Over long horizons, dividends’ growth and reinvestment of those payouts serve as vital factors in portfolio growth. However, dividends aren’t guaranteed and with bond yields still high, some skittish investors may be inclined to embrace fixed income over equity income.
That could be a mistake because the latter is more conducive to long-term capital appreciation. Fortunately, there are avenues through which investors can forecast dependable dividend growth. The VanEck Morningstar Durable Dividend ETF (DURA) merits a place in the conversation because the exchange traded fund focuses on attractively valued dividends stock with the potential to steadily raise payouts.
The ETF, which turns six years old in October, sports a 30-day SEC yield of 3.37%. That’s not jaw-dropping, particularly when measured against a slew of intermediate-term and long-duration bond ETFs, but it implies room for long-term payout growth.
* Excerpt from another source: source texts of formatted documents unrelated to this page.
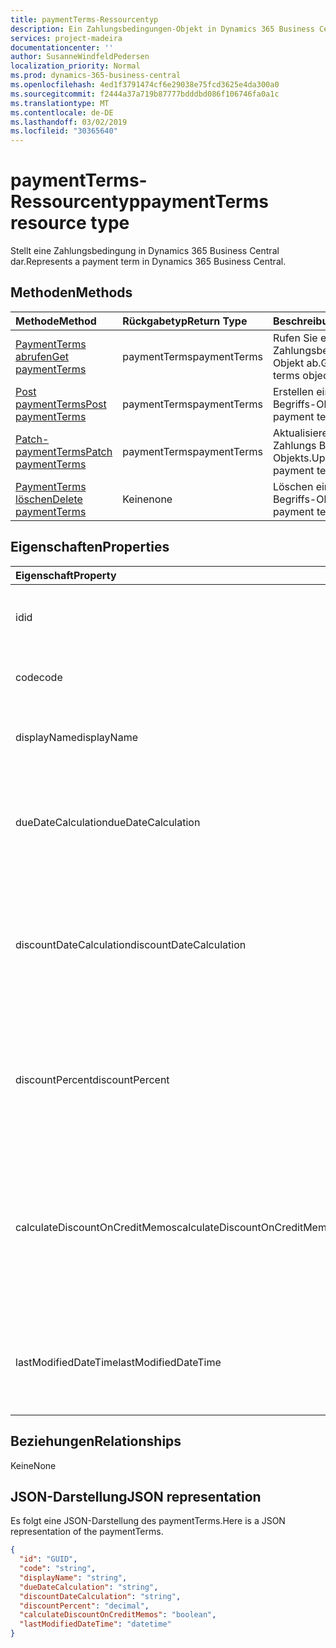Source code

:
 ```yaml
---
title: paymentTerms-Ressourcentyp
description: Ein Zahlungsbedingungen-Objekt in Dynamics 365 Business Central.
services: project-madeira
documentationcenter: ''
author: SusanneWindfeldPedersen
localization_priority: Normal
ms.prod: dynamics-365-business-central
ms.openlocfilehash: 4ed1f3791474cf6e29038e75fcd3625e4da300a0
ms.sourcegitcommit: f2444a37a719b87777bdddbd086f106746fa0a1c
ms.translationtype: MT
ms.contentlocale: de-DE
ms.lasthandoff: 03/02/2019
ms.locfileid: "30365640"
---
```

# <a name="paymentterms-resource-type"></a><span data-ttu-id="dd761-103">paymentTerms-Ressourcentyp</span><span class="sxs-lookup"><span data-stu-id="dd761-103">paymentTerms resource type</span></span>
<span data-ttu-id="dd761-104">Stellt eine Zahlungsbedingung in Dynamics 365 Business Central dar.</span><span class="sxs-lookup"><span data-stu-id="dd761-104">Represents a payment term in Dynamics 365 Business Central.</span></span>

## <a name="methods"></a><span data-ttu-id="dd761-105">Methoden</span><span class="sxs-lookup"><span data-stu-id="dd761-105">Methods</span></span>

| <span data-ttu-id="dd761-106">Methode</span><span class="sxs-lookup"><span data-stu-id="dd761-106">Method</span></span>                                                      | <span data-ttu-id="dd761-107">Rückgabetyp</span><span class="sxs-lookup"><span data-stu-id="dd761-107">Return Type</span></span>|<span data-ttu-id="dd761-108">Beschreibung</span><span class="sxs-lookup"><span data-stu-id="dd761-108">Description</span></span>            |
|:------------------------------------------------------------|:-----------|:----------------------|
|[<span data-ttu-id="dd761-109">PaymentTerms abrufen</span><span class="sxs-lookup"><span data-stu-id="dd761-109">Get paymentTerms</span></span>](../api/dynamics-paymentterms-get.md)      |<span data-ttu-id="dd761-110">paymentTerms</span><span class="sxs-lookup"><span data-stu-id="dd761-110">paymentTerms</span></span>|<span data-ttu-id="dd761-111">Rufen Sie ein Zahlungsbedingungen-Objekt ab.</span><span class="sxs-lookup"><span data-stu-id="dd761-111">Get a payment terms object.</span></span>   |
|[<span data-ttu-id="dd761-112">Post paymentTerms</span><span class="sxs-lookup"><span data-stu-id="dd761-112">Post paymentTerms</span></span>](../api/dynamics-create-paymentterms.md)  |<span data-ttu-id="dd761-113">paymentTerms</span><span class="sxs-lookup"><span data-stu-id="dd761-113">paymentTerms</span></span>|<span data-ttu-id="dd761-114">Erstellen eines Zahlungs Begriffs-Objekts.</span><span class="sxs-lookup"><span data-stu-id="dd761-114">Create a payment terms object.</span></span>|
|[<span data-ttu-id="dd761-115">Patch-paymentTerms</span><span class="sxs-lookup"><span data-stu-id="dd761-115">Patch paymentTerms</span></span>](../api/dynamics-paymentterms-update.md) |<span data-ttu-id="dd761-116">paymentTerms</span><span class="sxs-lookup"><span data-stu-id="dd761-116">paymentTerms</span></span>|<span data-ttu-id="dd761-117">Aktualisieren eines Zahlungs Begriffs-Objekts.</span><span class="sxs-lookup"><span data-stu-id="dd761-117">Update a payment terms object.</span></span>|
|[<span data-ttu-id="dd761-118">PaymentTerms löschen</span><span class="sxs-lookup"><span data-stu-id="dd761-118">Delete paymentTerms</span></span>](../api/dynamics-paymentterms-delete.md)|<span data-ttu-id="dd761-119">Keine</span><span class="sxs-lookup"><span data-stu-id="dd761-119">none</span></span>        |<span data-ttu-id="dd761-120">Löschen eines Zahlungs Begriffs-Objekts.</span><span class="sxs-lookup"><span data-stu-id="dd761-120">Delete a payment terms object.</span></span>|

## <a name="properties"></a><span data-ttu-id="dd761-121">Eigenschaften</span><span class="sxs-lookup"><span data-stu-id="dd761-121">Properties</span></span>
| <span data-ttu-id="dd761-122">Eigenschaft</span><span class="sxs-lookup"><span data-stu-id="dd761-122">Property</span></span>                     | <span data-ttu-id="dd761-123">Typ</span><span class="sxs-lookup"><span data-stu-id="dd761-123">Type</span></span>     |<span data-ttu-id="dd761-124">Beschreibung</span><span class="sxs-lookup"><span data-stu-id="dd761-124">Description</span></span>                                                |
|:-----------------------------|:-------|:----------------------------------------------------------|
|<span data-ttu-id="dd761-125">id</span><span class="sxs-lookup"><span data-stu-id="dd761-125">id</span></span>                            |<span data-ttu-id="dd761-126">GUID</span><span class="sxs-lookup"><span data-stu-id="dd761-126">GUID</span></span>    |<span data-ttu-id="dd761-127">Die eindeutige ID des paymentTerms.</span><span class="sxs-lookup"><span data-stu-id="dd761-127">The unique ID of the paymentTerms.</span></span> <span data-ttu-id="dd761-128">Nicht bearbeitbar.</span><span class="sxs-lookup"><span data-stu-id="dd761-128">Non-editable.</span></span>           |
|<span data-ttu-id="dd761-129">code</span><span class="sxs-lookup"><span data-stu-id="dd761-129">code</span></span>                          |<span data-ttu-id="dd761-130">string</span><span class="sxs-lookup"><span data-stu-id="dd761-130">string</span></span>  |<span data-ttu-id="dd761-131">Gibt den Zahlungs Begriffs Code an.</span><span class="sxs-lookup"><span data-stu-id="dd761-131">Specifies the payment term code.</span></span>                           |
|<span data-ttu-id="dd761-132">displayName</span><span class="sxs-lookup"><span data-stu-id="dd761-132">displayName</span></span>                   |<span data-ttu-id="dd761-133">string</span><span class="sxs-lookup"><span data-stu-id="dd761-133">string</span></span>  |<span data-ttu-id="dd761-134">Gibt den Anzeigenamen für den Zahlungs Ausdruck an.</span><span class="sxs-lookup"><span data-stu-id="dd761-134">Specifies the payment term display name.</span></span>                   |
|<span data-ttu-id="dd761-135">dueDateCalculation</span><span class="sxs-lookup"><span data-stu-id="dd761-135">dueDateCalculation</span></span>            |<span data-ttu-id="dd761-136">string</span><span class="sxs-lookup"><span data-stu-id="dd761-136">string</span></span>  |<span data-ttu-id="dd761-137">Gibt die Formel an, die verwendet wird, um das Datum zu berechnen, an dem eine Zahlung getätigt werden muss.</span><span class="sxs-lookup"><span data-stu-id="dd761-137">Specifies the formula that is used to calculate the date that a payment must be made.</span></span>|
|<span data-ttu-id="dd761-138">discountDateCalculation</span><span class="sxs-lookup"><span data-stu-id="dd761-138">discountDateCalculation</span></span>       |<span data-ttu-id="dd761-139">string</span><span class="sxs-lookup"><span data-stu-id="dd761-139">string</span></span>  |<span data-ttu-id="dd761-140">Gibt die Formel an, die verwendet wird, um das Datum zu berechnen, an dem eine Zahlung getätigt werden muss, um einen Rabatt zu erhalten.</span><span class="sxs-lookup"><span data-stu-id="dd761-140">Specifies the formula that is used to calculate the date that a payment must be made in order to obtain a discount.</span></span>|
|<span data-ttu-id="dd761-141">discountPercent</span><span class="sxs-lookup"><span data-stu-id="dd761-141">discountPercent</span></span>               |<span data-ttu-id="dd761-142">decimal</span><span class="sxs-lookup"><span data-stu-id="dd761-142">decimal</span></span> |<span data-ttu-id="dd761-143">Gibt den Rabattprozentsatz an, der für die vorzeitige Zahlung eines Rechnungsbetrags angewendet wird.</span><span class="sxs-lookup"><span data-stu-id="dd761-143">Specifies the discount percentage that is applied for early payment of an invoice amount.</span></span>|
|<span data-ttu-id="dd761-144">calculateDiscountOnCreditMemos</span><span class="sxs-lookup"><span data-stu-id="dd761-144">calculateDiscountOnCreditMemos</span></span>|<span data-ttu-id="dd761-145">Boolescher Wert</span><span class="sxs-lookup"><span data-stu-id="dd761-145">boolean</span></span> |<span data-ttu-id="dd761-146">Gibt an, ob der Rabatt auf Gutschriften angewendet werden soll.</span><span class="sxs-lookup"><span data-stu-id="dd761-146">Specifies if the discount should be applied to credit memos.</span></span> <span data-ttu-id="dd761-147">**True** gibt an, dass ein Rabatt gewährt wird, **false** gibt an, dass kein Preisnachlass gewährt wird.</span><span class="sxs-lookup"><span data-stu-id="dd761-147">**True** indicates a discount will be given, **false** indicates a discount will not be given.</span></span>|
|<span data-ttu-id="dd761-148">lastModifiedDateTime</span><span class="sxs-lookup"><span data-stu-id="dd761-148">lastModifiedDateTime</span></span>          |<span data-ttu-id="dd761-149">DateTime</span><span class="sxs-lookup"><span data-stu-id="dd761-149">datetime</span></span>|<span data-ttu-id="dd761-150">Die letzte DateTime, die der paymentTerms geändert wurde.</span><span class="sxs-lookup"><span data-stu-id="dd761-150">The last datetime the paymentTerms was modified.</span></span> <span data-ttu-id="dd761-151">Schreibgeschützt.</span><span class="sxs-lookup"><span data-stu-id="dd761-151">Read-Only.</span></span>|  


## <a name="relationships"></a><span data-ttu-id="dd761-152">Beziehungen</span><span class="sxs-lookup"><span data-stu-id="dd761-152">Relationships</span></span>
<span data-ttu-id="dd761-153">Keine</span><span class="sxs-lookup"><span data-stu-id="dd761-153">None</span></span>

## <a name="json-representation"></a><span data-ttu-id="dd761-154">JSON-Darstellung</span><span class="sxs-lookup"><span data-stu-id="dd761-154">JSON representation</span></span>

<span data-ttu-id="dd761-155">Es folgt eine JSON-Darstellung des paymentTerms.</span><span class="sxs-lookup"><span data-stu-id="dd761-155">Here is a JSON representation of the paymentTerms.</span></span>


```json
{
  "id": "GUID",
  "code": "string",
  "displayName": "string",
  "dueDateCalculation": "string",
  "discountDateCalculation": "string",
  "discountPercent": "decimal",
  "calculateDiscountOnCreditMemos": "boolean",
  "lastModifiedDateTime": "datetime"
}

```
Why DURA’s Methodology Matters
By focusing on dividend growth rather than seductive yields, MOAT can steer investors away from potential offenders. That’s just one point in the ETF’s favor. Another reason that MOAT’s methodology matters is that corporate profits as a percentage of GDP currently reside at record highs, which could signal limited payout growth opportunities from some companies.
“For starters, the market’s gloomy expectations regarding future growth in dividend payments might have some justification. For starters, corporate earnings are near a record high as a percentage of GDP. Those earnings have varied from 6% to 13% of GDP. As of the end of Q3 2023, they stood at close to 12% of GDP,” noted Erik Norland of CME Group.
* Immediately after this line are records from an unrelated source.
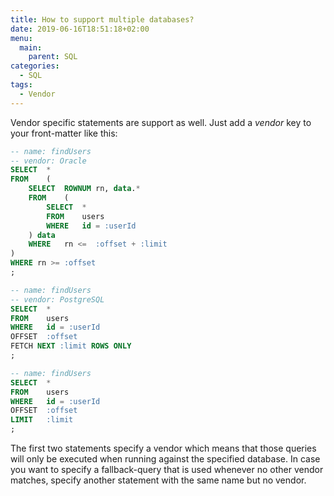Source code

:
```yaml
---
title: How to support multiple databases?
date: 2019-06-16T18:51:18+02:00
menu:
  main:
    parent: SQL
categories:
  - SQL 
tags:
  - Vendor
---
```


Vendor specific statements are support as well. Just add a *vendor* key to your front-matter like this:

```sql
-- name: findUsers
-- vendor: Oracle
SELECT  *
FROM    (
    SELECT  ROWNUM rn, data.*
    FROM    (
        SELECT  *
        FROM    users
        WHERE   id = :userId
    ) data
    WHERE   rn <=  :offset + :limit
)
WHERE rn >= :offset
;

-- name: findUsers
-- vendor: PostgreSQL
SELECT  *
FROM    users
WHERE   id = :userId
OFFSET  :offset
FETCH NEXT :limit ROWS ONLY
;

-- name: findUsers
SELECT  *
FROM    users
WHERE   id = :userId
OFFSET  :offset
LIMIT   :limit
;
```

The first two statements specify a vendor which means that those queries will only be executed when running against the specified database. In case you want to specify a fallback-query that is used whenever no other vendor matches, specify another statement with the same name but no vendor.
Currently, CME-offered S&P 500 Annual Dividend Index futures are implying some level of pessimism regarding S&P 500 dividend growth due in large part to the yield curve, which could signal a recession. During the global financial crisis, the last traditional recession to afflict the U.S. economy, S&P 500 payouts declined 20%.
That’s bad news, but there are no guarantees such an ominous scenario will repeat this year. In what could signal opportunity with DURA, a compelling case can be made that CME S&P 500 Annual Dividend Index futures are signaling too much negativity at the moment.
“That said, there is also an argument that S&P 500 Annual Dividend Index futures might be too pessimistic. They missed the rise in dividend payments last year. Moreover, as our previous research has shown, dividend payments rose substantially during the high inflation period of the 1970s, well outperforming the equity market,” observed Norland.